Utah Construction & Mining Co. v. United States

CoweN, Chief Judge,

concurring in the result:

I concur with the majority and Judge Davis in rejecting the Government’s sweeping contention that de novo evidence is inappropriate with respect'to any factual question connected with the contract, regardless of the nature of the contractor’s claim or the authority of the agency board or head of the department to decide the dispute to which such factual questions are related. For the reasons stated in both opinions, defendant’s position, that the Disputes clause requires the administrative agency to make binding factual determinations on every question relating to the contract, is untenable.

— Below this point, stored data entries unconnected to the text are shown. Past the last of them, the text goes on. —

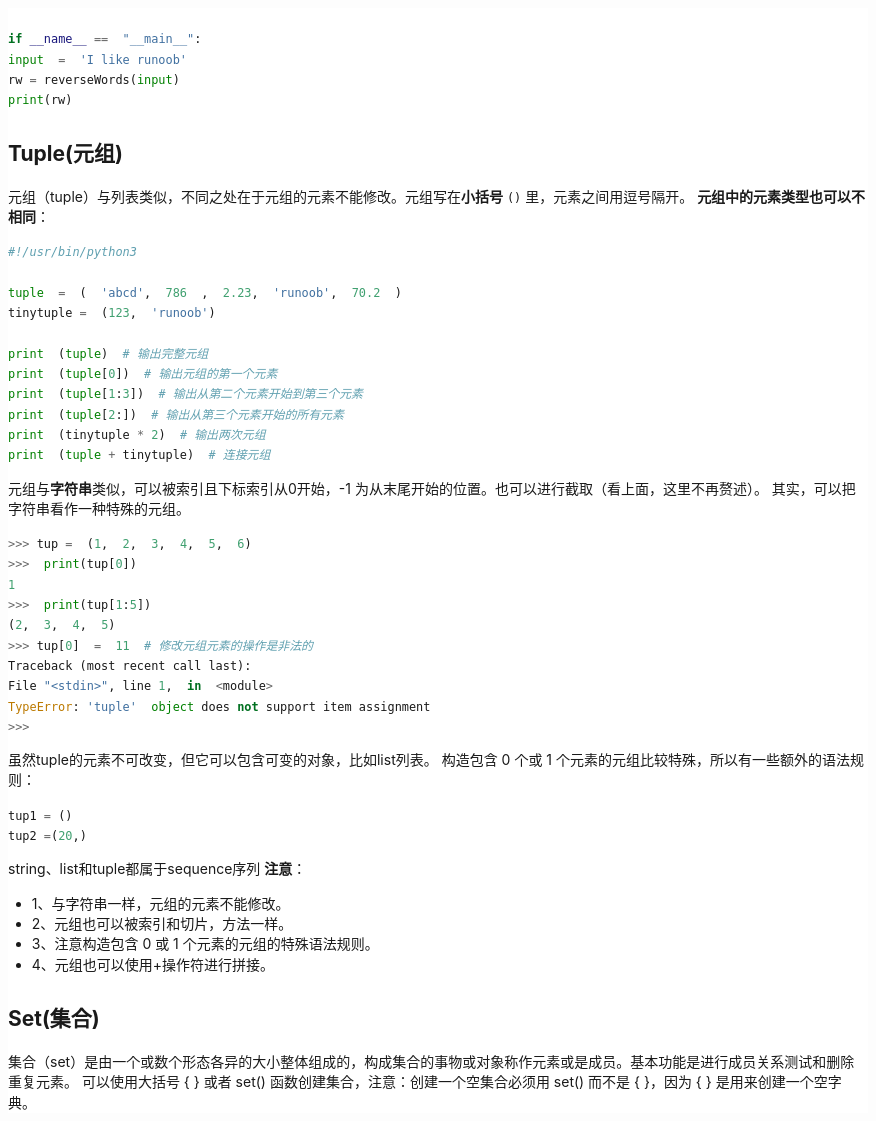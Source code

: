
 ```python
  
if __name__ ==  "__main__":  
input  =  'I like runoob'  
rw = reverseWords(input)  
print(rw)
```
## Tuple(元组)
元组（tuple）与列表类似，不同之处在于元组的元素不能修改。元组写在**小括号** ```()```  里，元素之间用逗号隔开。
**元组中的元素类型也可以不相同**：
```python
#!/usr/bin/python3  
  
tuple  =  (  'abcd',  786  ,  2.23,  'runoob',  70.2  )  
tinytuple =  (123,  'runoob')  
  
print  (tuple)  # 输出完整元组  
print  (tuple[0])  # 输出元组的第一个元素  
print  (tuple[1:3])  # 输出从第二个元素开始到第三个元素  
print  (tuple[2:])  # 输出从第三个元素开始的所有元素  
print  (tinytuple * 2)  # 输出两次元组  
print  (tuple + tinytuple)  # 连接元组
```
元组与**字符串**类似，可以被索引且下标索引从0开始，-1 为从末尾开始的位置。也可以进行截取（看上面，这里不再赘述）。
其实，可以把字符串看作一种特殊的元组。
```python
>>> tup =  (1,  2,  3,  4,  5,  6)  
>>>  print(tup[0])  
1  
>>>  print(tup[1:5])  
(2,  3,  4,  5)  
>>> tup[0]  =  11  # 修改元组元素的操作是非法的  
Traceback (most recent call last):  
File "<stdin>", line 1,  in  <module>  
TypeError: 'tuple'  object does not support item assignment  
>>>
```
虽然tuple的元素不可改变，但它可以包含可变的对象，比如list列表。
构造包含 0 个或 1 个元素的元组比较特殊，所以有一些额外的语法规则：
```python
tup1 = ()
tup2 =(20,)
```
string、list和tuple都属于sequence序列
**注意**：
-   1、与字符串一样，元组的元素不能修改。
-   2、元组也可以被索引和切片，方法一样。
-   3、注意构造包含 0 或 1 个元素的元组的特殊语法规则。
-   4、元组也可以使用+操作符进行拼接。
## Set(集合)
集合（set）是由一个或数个形态各异的大小整体组成的，构成集合的事物或对象称作元素或是成员。基本功能是进行成员关系测试和删除重复元素。
可以使用大括号  { }  或者  set()  函数创建集合，注意：创建一个空集合必须用 set()  而不是  { }，因为  { }  是用来创建一个空字典。
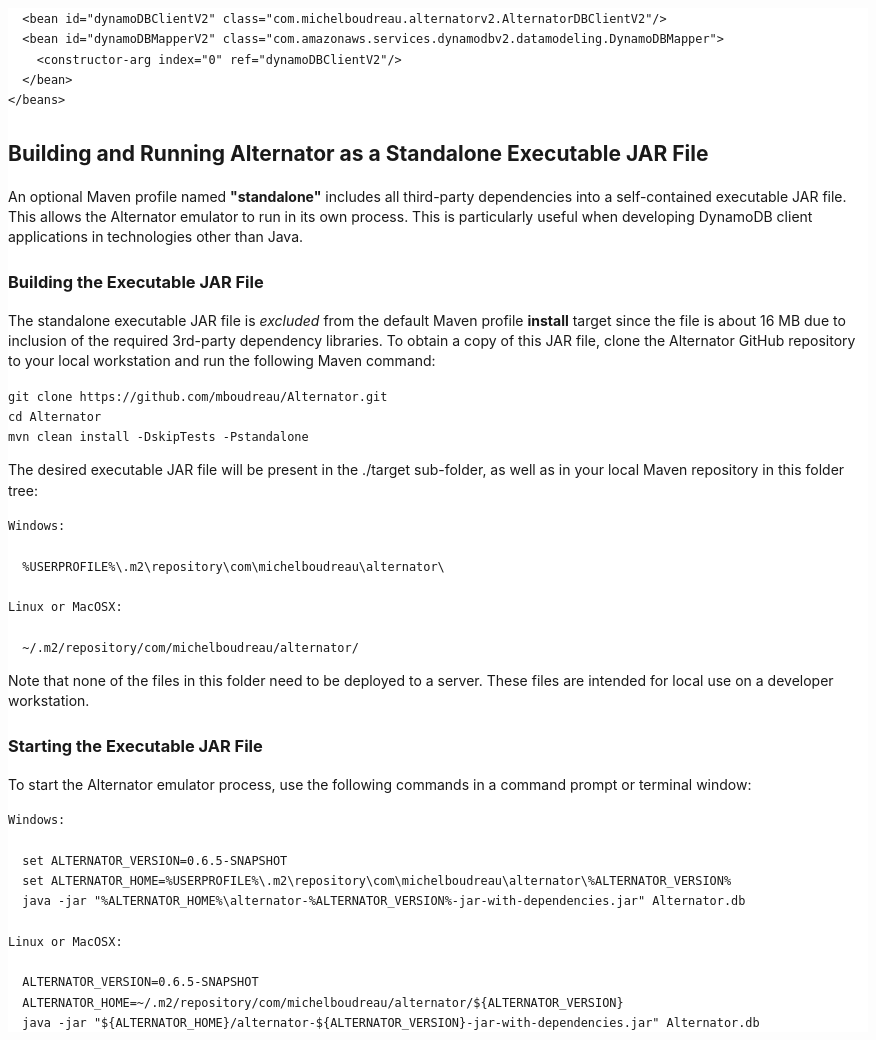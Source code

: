       <bean id="dynamoDBClientV2" class="com.michelboudreau.alternatorv2.AlternatorDBClientV2"/>
      <bean id="dynamoDBMapperV2" class="com.amazonaws.services.dynamodbv2.datamodeling.DynamoDBMapper">
        <constructor-arg index="0" ref="dynamoDBClientV2"/>
      </bean>
    </beans>


## Building and Running Alternator as a Standalone Executable JAR File

An optional Maven profile named **"standalone"** includes all third-party dependencies into a self-contained executable JAR file. This allows the Alternator emulator to run in its own process. This is particularly useful when developing DynamoDB client applications in technologies other than Java.

### Building the Executable JAR File

The standalone executable JAR file is _excluded_ from the default Maven profile **install** target since the file is about 16 MB due to inclusion of the required 3rd-party dependency libraries.  To obtain a copy of this JAR file, clone the Alternator GitHub repository to your local workstation and run the following Maven command:

    git clone https://github.com/mboudreau/Alternator.git
    cd Alternator
    mvn clean install -DskipTests -Pstandalone
  
The desired executable JAR file will be present in the ./target sub-folder,
as well as in your local Maven repository in this folder tree:

    Windows:

      %USERPROFILE%\.m2\repository\com\michelboudreau\alternator\
      
    Linux or MacOSX:
    
      ~/.m2/repository/com/michelboudreau/alternator/
    
Note that none of the files in this folder need to be deployed to a server.
These files are intended for local use on a developer workstation.

### Starting the Executable JAR File

To start the Alternator emulator process, use the following commands in a command prompt or terminal window:

    Windows:
    
      set ALTERNATOR_VERSION=0.6.5-SNAPSHOT
      set ALTERNATOR_HOME=%USERPROFILE%\.m2\repository\com\michelboudreau\alternator\%ALTERNATOR_VERSION%
      java -jar "%ALTERNATOR_HOME%\alternator-%ALTERNATOR_VERSION%-jar-with-dependencies.jar" Alternator.db
      
    Linux or MacOSX:
    
      ALTERNATOR_VERSION=0.6.5-SNAPSHOT
      ALTERNATOR_HOME=~/.m2/repository/com/michelboudreau/alternator/${ALTERNATOR_VERSION}
      java -jar "${ALTERNATOR_HOME}/alternator-${ALTERNATOR_VERSION}-jar-with-dependencies.jar" Alternator.db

It should be emphasized that we have before us only the review of a commissioner’s order. Considering the stage in the trial at which the order was issued, the nature of the record before ús, and the briefs of the parties, I do not believe that this case in its present posture presents'the proper *537vehicle for laying down hard and fast rules to resolve all of the important issues urged upon us by the parties. As I understand, the major issue, which separates the views of the majority from those of Judge Davis, is the extent to which a finding made by an agency board on a claim for relief that can be granted under the terms of the contract will be binding in a subsequent court action for relief of the type which is not available under the terms of the contract, when the same factual question is again presented. I would reserve my decision until the facts and questions of law are adequately presented to the court at a stage in the proceedings where it can properly decide the matter.

I would also reserve decision as to the scope and effect of the Suspension of Work clause that was included in the contract in this case. Apparently both the contractor and the ADC Advisory Board on Contract Appeals considered that this clause has no application to any of the claims presented by the contractor. However, defendant argues that the Suspension of Work clause authorizes the contracting officer to pay the costs incurred by the contractor as a result of Government delays. A decision as to the application of that clause might have an important bearing on other questions to be decided in this case. However, as Judge Davis has pointed out, this case does not present that issue in its present posture.

With the foregoing preliminary statement, I concur in the result reached by the majority on the six claims covered by the trial commissioner’s order.